The problem begins with understanding square geometry, which is the foundation of this exercise. A square is a geometric shape with four equal sides and four right angles. Squares are simple, yet exploring their properties and transformations unveils rich mathematical concepts.

• Original square: The exercise starts with a square that has a side length of 1. This makes it easy to compute its area and perimeter straightforwardly.
• Midpoints and new squares: By connecting the midpoints of the sides, a new, smaller square is formed inside the original one. This isn’t just a smaller version though — it has unique geometric properties based on its formation.

The key factor to understand here is that each subsequent square has a side length determined by the previous square's side length multiplied by the factor of \(\frac{1}{\sqrt{2}}\). Hence, the characteristics of each new square are governed by this scale factor.

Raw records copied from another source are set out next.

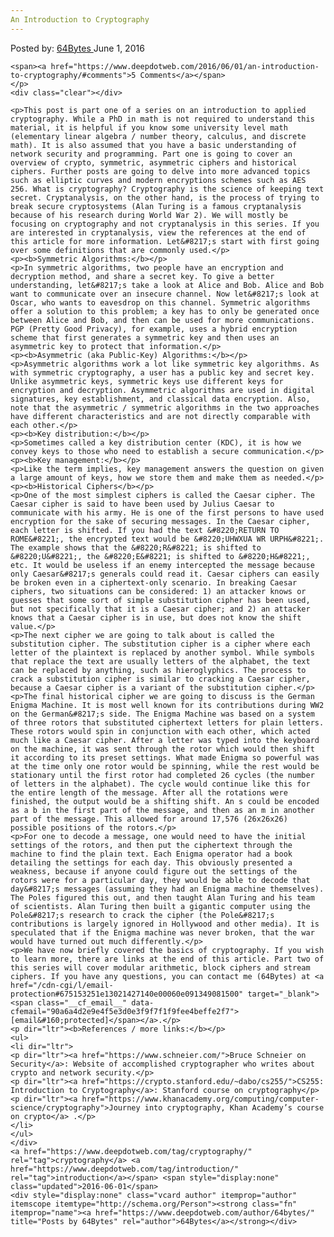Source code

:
 ```yaml
---
An Introduction to Cryptography
---
```

<article class="post-listing post-14336 post type-post status-publish format-standard has-post-thumbnail hentry  tag-cryptography tag-introduction">
    <div class="post-inner">
        <span>Posted by: <a href="https://www.deepdotweb.com/author/64bytes/" title="">64Bytes </a></span>
    <span>June 1, 2016</span>
    
    <span><a href="https://www.deepdotweb.com/2016/06/01/an-introduction-to-cryptography/#comments">5 Comments</a></span>
    </p>
    <div class="clear"></div>
    
    <p>This post is part one of a series on an introduction to applied cryptography. While a PhD in math is not required to understand this material, it is helpful if you know some university level math (elementary linear algebra / number theory, calculus, and discrete math). It is also assumed that you have a basic understanding of network security and programming. Part one is going to cover an overview of crypto, symmetric, asymmetric ciphers and historical ciphers. Further posts are going to delve into more advanced topics such as elliptic curves and modern encryptions schemes such as AES 256. What is cryptography? Cryptography is the science of keeping text secret. Cryptanalysis, on the other hand, is the process of trying to break secure cryptosystems (Alan Turing is a famous cryptanalysis because of his research during World War 2). We will mostly be focusing on cryptography and not cryptanalysis in this series. If you are interested in cryptanalysis, view the references at the end of this article for more information. Let&#8217;s start with first going over some definitions that are commonly used.</p>
    <p><b>Symmetric Algorithms:</b></p>
    <p>In symmetric algorithms, two people have an encryption and decryption method, and share a secret key. To give a better understanding, let&#8217;s take a look at Alice and Bob. Alice and Bob want to communicate over an insecure channel. Now let&#8217;s look at Oscar, who wants to eavesdrop on this channel. Symmetric algorithms offer a solution to this problem; a key has to only be generated once between Alice and Bob, and then can be used for more communications. PGP (Pretty Good Privacy), for example, uses a hybrid encryption scheme that first generates a symmetric key and then uses an asymmetric key to protect that information.</p>
    <p><b>Asymmetric (aka Public-Key) Algorithms:</b></p>
    <p>Asymmetric algorithms work a lot like symmetric key algorithms. As with symmetric cryptography, a user has a public key and secret key. Unlike asymmetric keys, symmetric keys use different keys for encryption and decryption. Asymmetric algorithms are used in digital signatures, key establishment, and classical data encryption. Also, note that the asymmetric / symmetric algorithms in the two approaches have different characteristics and are not directly comparable with each other.</p>
    <p><b>Key distribution:</b></p>
    <p>Sometimes called a key distribution center (KDC), it is how we convey keys to those who need to establish a secure communication.</p>
    <p><b>Key management:</b></p>
    <p>Like the term implies, key management answers the question on given a large amount of keys, how we store them and make them as needed.</p>
    <p><b>Historical Ciphers</b></p>
    <p>One of the most simplest ciphers is called the Caesar cipher. The Caesar cipher is said to have been used by Julius Caesar to communicate with his army. He is one of the first persons to have used encryption for the sake of securing messages. In the Caesar cipher, each letter is shifted. If you had the text &#8220;RETURN TO ROME&#8221;, the encrypted text would be &#8220;UHWXUA WR URPH&#8221;. The example shows that the &#8220;R&#8221; is shifted to &#8220;U&#8221;, the &#8220;E&#8221; is shifted to &#8220;H&#8221;, etc. It would be useless if an enemy intercepted the message because only Caesar&#8217;s generals could read it. Caesar ciphers can easily be broken even in a ciphertext-only scenario. In breaking Caesar ciphers, two situations can be considered: 1) an attacker knows or guesses that some sort of simple substitution cipher has been used, but not specifically that it is a Caesar cipher; and 2) an attacker knows that a Caesar cipher is in use, but does not know the shift value.</p>
    <p>The next cipher we are going to talk about is called the substitution cipher. The substitution cipher is a cipher where each letter of the plaintext is replaced by another symbol. While symbols that replace the text are usually letters of the alphabet, the text can be replaced by anything, such as hieroglyphics. The process to crack a substitution cipher is similar to cracking a Caesar cipher, because a Caesar cipher is a variant of the substitution cipher.</p>
    <p>The final historical cipher we are going to discuss is the German Enigma Machine. It is most well known for its contributions during WW2 on the German&#8217;s side. The Enigma Machine was based on a system of three rotors that substituted ciphertext letters for plain letters. These rotors would spin in conjunction with each other, which acted much like a Caesar cipher. After a letter was typed into the keyboard on the machine, it was sent through the rotor which would then shift it according to its preset settings. What made Enigma so powerful was at the time only one rotor would be spinning, while the rest would be stationary until the first rotor had completed 26 cycles (the number of letters in the alphabet). The cycle would continue like this for the entire length of the message. After all the rotations were finished, the output would be a shifting shift. An s could be encoded as a b in the first part of the message, and then as an m in another part of the message. This allowed for around 17,576 (26x26x26) possible positions of the rotors.</p>
    <p>For one to decode a message, one would need to have the initial settings of the rotors, and then put the ciphertext through the machine to find the plain text. Each Enigma operator had a book detailing the settings for each day. This obviously presented a weakness, because if anyone could figure out the settings of the rotors were for a particular day, they would be able to decode that day&#8217;s messages (assuming they had an Enigma machine themselves). The Poles figured this out, and then taught Alan Turing and his team of scientists. Alan Turing then built a gigantic computer using the Pole&#8217;s research to crack the cipher (the Pole&#8217;s contributions is largely ignored in Hollywood and other media). It is speculated that if the Enigma machine was never broken, that the war would have turned out much differently.</p>
    <p>We have now briefly covered the basics of cryptography. If you wish to learn more, there are links at the end of this article. Part two of this series will cover modular arithmetic, block ciphers and stream ciphers. If you have any questions, you can contact me (64Bytes) at <a href="/cdn-cgi/l/email-protection#675153251e13021427140e00060e091349081500" target="_blank"><span class="__cf_email__" data-cfemail="90a6a4d2e9e4f5e3d0e3f9f7f1f9fee4beffe2f7">[email&#160;protected]</span></a>.</p>
    <p dir="ltr"><b>References / more links:</b></p>
    <ul>
    <li dir="ltr">
    <p dir="ltr"><a href="https://www.schneier.com/">Bruce Schneier on Security</a>: Website of accomplished cryptographer who writes about crypto and network security.</p>
    <p dir="ltr"><a href="https://crypto.stanford.edu/~dabo/cs255/">CS255: Introduction to Cryptography</a>: Stanford course on cryptography</p>
    <p dir="ltr"><a href="https://www.khanacademy.org/computing/computer-science/cryptography">Journey into cryptography, Khan Academy’s course on crypto</a> .</p>
    </li>
    </ul>
    </div>
    <a href="https://www.deepdotweb.com/tag/cryptography/" rel="tag">cryptography</a> <a href="https://www.deepdotweb.com/tag/introduction/" rel="tag">introduction</a></span> <span style="display:none" class="updated">2016-06-01</span>
    <div style="display:none" class="vcard author" itemprop="author" itemscope itemtype="http://schema.org/Person"><strong class="fn" itemprop="name"><a href="https://www.deepdotweb.com/author/64bytes/" title="Posts by 64Bytes" rel="author">64Bytes</a></strong></div>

Calculating the sum of areas of these squares involves recognizing the infinite geometric series present. Let's delve deeper:

• The first square has an area of 1, as given by its side length 1 (i.e., \(1^2 = 1\)).
• Each subsequent square has an area impacted by the repeated scaling of side lengths, calculated as \((\frac{1}{2})^{n-1}\) for the nth square. The factor \(\frac{1}{2}\) comes from squaring the side length's scale factor \(\frac{1}{\sqrt{2}}\).

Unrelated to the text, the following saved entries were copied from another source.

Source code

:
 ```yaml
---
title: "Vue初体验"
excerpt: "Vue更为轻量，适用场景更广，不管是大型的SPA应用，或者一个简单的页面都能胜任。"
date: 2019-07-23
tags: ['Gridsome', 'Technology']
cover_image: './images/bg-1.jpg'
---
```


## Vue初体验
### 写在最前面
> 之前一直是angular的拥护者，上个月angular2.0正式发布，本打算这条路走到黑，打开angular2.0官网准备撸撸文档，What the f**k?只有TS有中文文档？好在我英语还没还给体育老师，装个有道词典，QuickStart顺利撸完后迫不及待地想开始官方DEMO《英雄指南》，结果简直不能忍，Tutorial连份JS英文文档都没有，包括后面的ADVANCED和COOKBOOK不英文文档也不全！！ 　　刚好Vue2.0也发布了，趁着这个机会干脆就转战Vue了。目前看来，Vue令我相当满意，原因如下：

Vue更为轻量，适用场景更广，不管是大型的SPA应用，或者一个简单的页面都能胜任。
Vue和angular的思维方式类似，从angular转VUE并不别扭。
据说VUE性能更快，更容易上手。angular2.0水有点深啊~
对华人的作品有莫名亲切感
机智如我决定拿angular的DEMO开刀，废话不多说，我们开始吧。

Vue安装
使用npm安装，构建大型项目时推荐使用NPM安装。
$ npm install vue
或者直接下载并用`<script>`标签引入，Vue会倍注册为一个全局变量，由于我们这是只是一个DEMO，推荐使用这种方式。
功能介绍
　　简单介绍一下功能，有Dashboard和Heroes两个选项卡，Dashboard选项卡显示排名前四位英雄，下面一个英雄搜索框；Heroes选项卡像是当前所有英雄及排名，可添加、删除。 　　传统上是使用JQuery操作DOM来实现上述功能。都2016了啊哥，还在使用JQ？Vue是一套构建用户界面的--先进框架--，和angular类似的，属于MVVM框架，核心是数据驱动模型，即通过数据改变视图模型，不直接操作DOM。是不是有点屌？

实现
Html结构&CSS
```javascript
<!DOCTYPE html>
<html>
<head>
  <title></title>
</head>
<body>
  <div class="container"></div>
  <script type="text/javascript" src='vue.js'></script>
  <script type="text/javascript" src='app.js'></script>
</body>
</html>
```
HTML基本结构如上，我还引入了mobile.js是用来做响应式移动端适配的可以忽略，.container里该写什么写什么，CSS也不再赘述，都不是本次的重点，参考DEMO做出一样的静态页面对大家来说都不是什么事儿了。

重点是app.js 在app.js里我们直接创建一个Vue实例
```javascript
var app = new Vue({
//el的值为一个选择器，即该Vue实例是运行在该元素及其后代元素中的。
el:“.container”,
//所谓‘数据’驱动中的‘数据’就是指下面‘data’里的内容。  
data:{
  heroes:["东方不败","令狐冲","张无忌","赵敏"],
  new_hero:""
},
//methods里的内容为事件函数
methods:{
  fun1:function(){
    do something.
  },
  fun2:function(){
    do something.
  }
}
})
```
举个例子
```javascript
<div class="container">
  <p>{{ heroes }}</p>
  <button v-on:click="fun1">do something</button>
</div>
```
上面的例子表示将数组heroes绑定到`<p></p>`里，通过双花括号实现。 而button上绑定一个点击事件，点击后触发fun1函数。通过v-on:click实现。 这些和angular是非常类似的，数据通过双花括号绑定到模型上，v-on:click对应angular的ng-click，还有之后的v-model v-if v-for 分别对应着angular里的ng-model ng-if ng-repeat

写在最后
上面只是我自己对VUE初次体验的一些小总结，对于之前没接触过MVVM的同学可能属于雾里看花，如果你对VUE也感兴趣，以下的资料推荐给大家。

The formula for the sum of an infinite geometric series, \[ S = \frac{a_1}{1 - r} \]where \(a_1\) is the first term and \(r\) is the common ratio, allows us to sum these areas. Here, \(a_1 = 1\) and \(r = \frac{1}{2}\), leading to a total sum of areas as 2. This result showcases the convergence of infinite series and how significantly they apply in geometric transformations.

The task also involves summing the perimeters of these infinite squares, another geometric series challenge.

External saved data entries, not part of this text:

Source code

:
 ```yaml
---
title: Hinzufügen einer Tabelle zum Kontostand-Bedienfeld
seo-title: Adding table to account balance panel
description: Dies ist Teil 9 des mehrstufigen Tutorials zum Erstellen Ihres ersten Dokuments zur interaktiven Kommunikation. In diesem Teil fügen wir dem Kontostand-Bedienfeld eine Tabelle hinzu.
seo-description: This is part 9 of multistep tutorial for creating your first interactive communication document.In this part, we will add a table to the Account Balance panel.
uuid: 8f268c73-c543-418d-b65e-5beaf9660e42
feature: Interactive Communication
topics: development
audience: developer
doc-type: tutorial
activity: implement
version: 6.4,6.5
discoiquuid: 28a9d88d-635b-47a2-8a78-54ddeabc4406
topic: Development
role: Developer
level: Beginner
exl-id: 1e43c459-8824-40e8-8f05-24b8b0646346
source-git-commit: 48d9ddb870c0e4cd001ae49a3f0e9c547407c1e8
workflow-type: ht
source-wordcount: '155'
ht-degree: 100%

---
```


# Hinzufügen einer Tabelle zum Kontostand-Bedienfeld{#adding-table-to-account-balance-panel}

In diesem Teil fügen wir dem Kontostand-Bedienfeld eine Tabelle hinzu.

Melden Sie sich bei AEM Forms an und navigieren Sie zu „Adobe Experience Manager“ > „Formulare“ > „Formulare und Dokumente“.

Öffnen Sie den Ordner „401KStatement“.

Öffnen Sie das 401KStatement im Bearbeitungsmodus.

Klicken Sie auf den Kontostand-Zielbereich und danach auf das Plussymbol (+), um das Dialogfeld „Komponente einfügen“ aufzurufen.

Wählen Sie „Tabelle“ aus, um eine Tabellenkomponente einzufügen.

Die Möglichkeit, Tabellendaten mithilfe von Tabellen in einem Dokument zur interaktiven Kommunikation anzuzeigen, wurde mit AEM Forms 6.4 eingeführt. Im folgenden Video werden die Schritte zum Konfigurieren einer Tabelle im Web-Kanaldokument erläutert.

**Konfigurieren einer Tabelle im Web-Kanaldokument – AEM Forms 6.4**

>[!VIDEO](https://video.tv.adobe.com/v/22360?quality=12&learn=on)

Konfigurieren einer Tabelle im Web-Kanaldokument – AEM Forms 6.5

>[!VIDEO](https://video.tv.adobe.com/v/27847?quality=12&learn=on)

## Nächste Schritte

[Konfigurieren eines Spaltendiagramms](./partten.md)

• The initial square's perimeter is 4, being twice the sum of its sides.
• Each new square’s perimeter is derived from multiplying its side length by 4. As each side length scales by \(\frac{1}{\sqrt{2}}\), the nth square's perimeter is \(4 \times (\frac{1}{\sqrt{2}})^{n-1}\).

For an infinite geometric series, this perimeter continues. Using \[ P = \frac{a_1}{1 - r} \]where \(a_1 = 4\) and \(r = \frac{1}{\sqrt{2}}\), the calculation yields \[ P = \frac{4\sqrt{2}}{\sqrt{2} - 1} \]. Simplifying further through rationalization gives us the sum of perimeters as \(8(\sqrt{2} + 1)\). This showcases how geometric series assist in making sense of infinite constructs elegantly and how calculus helps resolve what first seems undefined.